Paths to the Press: Printmaking and American Women Artists, 1910-1960
October 21, 2007 – December 18, 2007
“Paths to the Press: Printmaking and American Women Artists, 1910 1960” was the first major survey of U.S. female printmakers active during the first half of the twentieth century. This traveling exhibition organized by the Beach Museum of Art explored the avenues by which U.S. women pursued studio printmaking and the connections—both social and conceptual—among them and their work.
The work of over eighty women—some well-known and others less recognized—appears in the exhibition. These and other women who turned to printmaking in the decades following 1910 created some of the most compelling and technically sophisticated images in U.S. printmaking history. In 1910 Bertha C. Jaques co-founded the Chicago Society of Etchers and helped launch a revival of American fine art printmaking that counted hundreds of female artists. Among them were Blanche Lazzell and Helen Hyde, who in the 1910s and 1920s made major contributions to color printmaking.
New printmaking programs in art institutions, the WPA, and print societies in the 1920s and 1930s helped artists included in the exhibition, such as Peggy Bacon, Constance Forsyth, and Elizabeth Olds, gain professional training and earn income. These and many artists in the exhibition active after World War II passed on skills to students in university printmaking programs, independent presses, and other spaces.
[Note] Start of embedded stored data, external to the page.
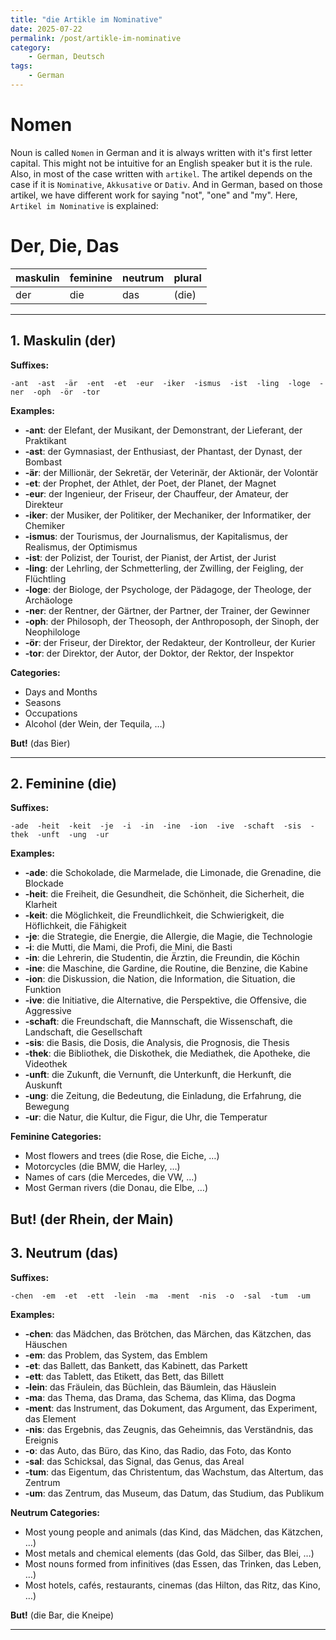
 ```yaml
---
title: "die Artikle im Nominative"
date: 2025-07-22
permalink: /post/artikle-im-nominative
category: 
    - German, Deutsch
tags:
    - German
---
```

# Nomen

Noun is called `Nomen` in German and it is always written with it's first letter capital. This might not be intuitive for an English speaker but it is the rule. Also, in most of the case written with `artikel`. The artikel depends on the case if it is `Nominative`, `Akkusative` or `Dativ`. And in German, based on those artikel, we have different work for saying "not", "one" and "my". Here, `Artikel im Nominative` is explained: 

# Der, Die, Das

| **maskulin** | **feminine** | **neutrum** | **plural** |
|--------------|--------------|-------------|------------|
| der          | die          | das         | (die)      |

---

## 1. Maskulin (der)

**Suffixes:**

```
-ant  -ast  -är  -ent  -et  -eur  -iker  -ismus  -ist  -ling  -loge  -ner  -oph  -ör  -tor
```

**Examples:**
- **-ant**: der Elefant, der Musikant, der Demonstrant, der Lieferant, der Praktikant  
- **-ast**: der Gymnasiast, der Enthusiast, der Phantast, der Dynast, der Bombast  
- **-är**: der Millionär, der Sekretär, der Veterinär, der Aktionär, der Volontär  
- **-et**: der Prophet, der Athlet, der Poet, der Planet, der Magnet  
- **-eur**: der Ingenieur, der Friseur, der Chauffeur, der Amateur, der Direkteur  
- **-iker**: der Musiker, der Politiker, der Mechaniker, der Informatiker, der Chemiker  
- **-ismus**: der Tourismus, der Journalismus, der Kapitalismus, der Realismus, der Optimismus  
- **-ist**: der Polizist, der Tourist, der Pianist, der Artist, der Jurist  
- **-ling**: der Lehrling, der Schmetterling, der Zwilling, der Feigling, der Flüchtling  
- **-loge**: der Biologe, der Psychologe, der Pädagoge, der Theologe, der Archäologe  
- **-ner**: der Rentner, der Gärtner, der Partner, der Trainer, der Gewinner  
- **-oph**: der Philosoph, der Theosoph, der Anthroposoph, der Sinoph, der Neophilologe  
- **-ör**: der Friseur, der Direktor, der Redakteur, der Kontrolleur, der Kurier  
- **-tor**: der Direktor, der Autor, der Doktor, der Rektor, der Inspektor  

**Categories:**
- Days and Months  
- Seasons  
- Occupations  
- Alcohol (der Wein, der Tequila, …)  

**But!** (das Bier)

---

## 2. Feminine (die)

**Suffixes:**
```
-ade  -heit  -keit  -je  -i  -in  -ine  -ion  -ive  -schaft  -sis  -thek  -unft  -ung  -ur
```

**Examples:**
- **-ade**: die Schokolade, die Marmelade, die Limonade, die Grenadine, die Blockade  
- **-heit**: die Freiheit, die Gesundheit, die Schönheit, die Sicherheit, die Klarheit  
- **-keit**: die Möglichkeit, die Freundlichkeit, die Schwierigkeit, die Höflichkeit, die Fähigkeit  
- **-je**: die Strategie, die Energie, die Allergie, die Magie, die Technologie  
- **-i**: die Mutti, die Mami, die Profi, die Mini, die Basti  
- **-in**: die Lehrerin, die Studentin, die Ärztin, die Freundin, die Köchin  
- **-ine**: die Maschine, die Gardine, die Routine, die Benzine, die Kabine  
- **-ion**: die Diskussion, die Nation, die Information, die Situation, die Funktion  
- **-ive**: die Initiative, die Alternative, die Perspektive, die Offensive, die Aggressive  
- **-schaft**: die Freundschaft, die Mannschaft, die Wissenschaft, die Landschaft, die Gesellschaft  
- **-sis**: die Basis, die Dosis, die Analysis, die Prognosis, die Thesis  
- **-thek**: die Bibliothek, die Diskothek, die Mediathek, die Apotheke, die Videothek  
- **-unft**: die Zukunft, die Vernunft, die Unterkunft, die Herkunft, die Auskunft  
- **-ung**: die Zeitung, die Bedeutung, die Einladung, die Erfahrung, die Bewegung  
- **-ur**: die Natur, die Kultur, die Figur, die Uhr, die Temperatur  

**Feminine Categories:**  
- Most flowers and trees (die Rose, die Eiche, …)  
- Motorcycles (die BMW, die Harley, …)  
- Names of cars (die Mercedes, die VW, …)  
- Most German rivers (die Donau, die Elbe, …)  

**But!** (der Rhein, der Main)
---

## 3. Neutrum (das)

**Suffixes:**
```
-chen  -em  -et  -ett  -lein  -ma  -ment  -nis  -o  -sal  -tum  -um
```

**Examples:**
- **-chen**: das Mädchen, das Brötchen, das Märchen, das Kätzchen, das Häuschen  
- **-em**: das Problem, das System, das Emblem  
- **-et**: das Ballett, das Bankett, das Kabinett, das Parkett  
- **-ett**: das Tablett, das Etikett, das Bett, das Billett  
- **-lein**: das Fräulein, das Büchlein, das Bäumlein, das Häuslein  
- **-ma**: das Thema, das Drama, das Schema, das Klima, das Dogma  
- **-ment**: das Instrument, das Dokument, das Argument, das Experiment, das Element  
- **-nis**: das Ergebnis, das Zeugnis, das Geheimnis, das Verständnis, das Ereignis  
- **-o**: das Auto, das Büro, das Kino, das Radio, das Foto, das Konto  
- **-sal**: das Schicksal, das Signal, das Genus, das Areal  
- **-tum**: das Eigentum, das Christentum, das Wachstum, das Altertum, das Zentrum  
- **-um**: das Zentrum, das Museum, das Datum, das Studium, das Publikum  

**Neutrum Categories:**  
- Most young people and animals (das Kind, das Mädchen, das Kätzchen, …)  
- Most metals and chemical elements (das Gold, das Silber, das Blei, …)  
- Most nouns formed from infinitives (das Essen, das Trinken, das Leben, …)  
- Most hotels, cafés, restaurants, cinemas (das Hilton, das Ritz, das Kino, …)  

**But!** (die Bar, die Kneipe)

---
Examples of work by artists such as Mary Cassatt and Bertha Lum, who were active as printmakers before 1910, set up the period defined by the exhibition and testify to American women’s early and sustained interest in studio printmaking. The exhibition ends its survey about 1960, when an emerging group of print publishers began to offer new production and marketing opportunities for both women and men.
The 104 prints in the exhibition have been drawn from the collection of Belverd and Marian Needles of Winnetka, Illinois; K-State’s Beach Museum of Art; Northwestern University’s Mary and Leigh Block Museum of Art; the Marion Koogler McNay Art Museum, San Antonio, Texas; Louisiana State University Museum of Art in Baton Rouge; the Worcester Art Museum, Massachusetts; and the University of Kansas’ Spencer Museum of Art.
“Paths to the Press” began its tour in 2005 at the Block Museum of Art. It also made appearances at the McNay Art Museum and the Louisiana State University Museum of Art in Baton Rouge.
A 261-page exhibition catalogue is available. The catalogue is the first major reference on U.S. female printmakers of the early to mid-twentieth century. It includes five scholarly essays and illustrated catalogue entries on each artist written by nearly two dozen American printmaking scholars, dealers, and collectors.
“Paths to the Press” is partially funded by Belverd and Marian Needles. Major catalogue support was provided by Donna Vanier.